» What to produce
What you return must be the lines of the data that hold the word "install".

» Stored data
* * *

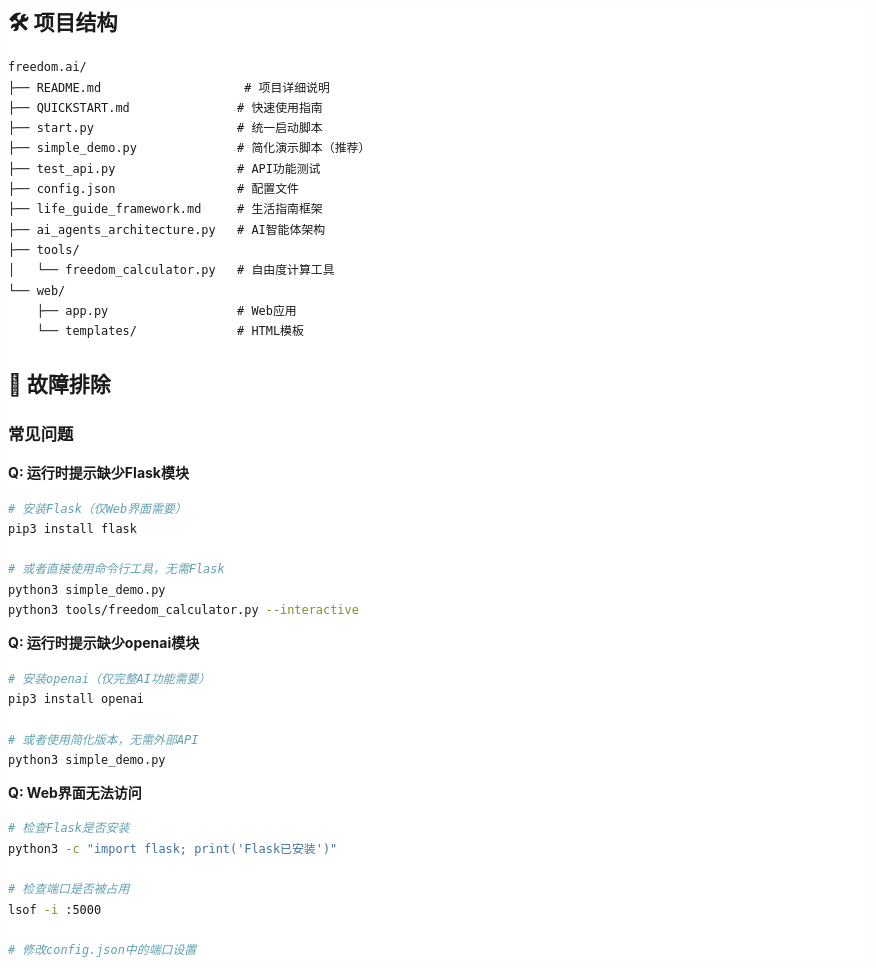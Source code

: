 ## 🛠️ 项目结构

```
freedom.ai/
├── README.md                    # 项目详细说明
├── QUICKSTART.md               # 快速使用指南
├── start.py                    # 统一启动脚本
├── simple_demo.py              # 简化演示脚本（推荐）
├── test_api.py                 # API功能测试
├── config.json                 # 配置文件
├── life_guide_framework.md     # 生活指南框架
├── ai_agents_architecture.py   # AI智能体架构
├── tools/
│   └── freedom_calculator.py   # 自由度计算工具
└── web/
    ├── app.py                  # Web应用
    └── templates/              # HTML模板
```

## 🔧 故障排除

### 常见问题

**Q: 运行时提示缺少Flask模块**
```bash
# 安装Flask（仅Web界面需要）
pip3 install flask

# 或者直接使用命令行工具，无需Flask
python3 simple_demo.py
python3 tools/freedom_calculator.py --interactive
```

**Q: 运行时提示缺少openai模块**
```bash
# 安装openai（仅完整AI功能需要）
pip3 install openai

# 或者使用简化版本，无需外部API
python3 simple_demo.py
```

**Q: Web界面无法访问**
```bash
# 检查Flask是否安装
python3 -c "import flask; print('Flask已安装')"

# 检查端口是否被占用
lsof -i :5000

# 修改config.json中的端口设置
```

* * *

» Written reply
pip3 install flask
pip3 install openai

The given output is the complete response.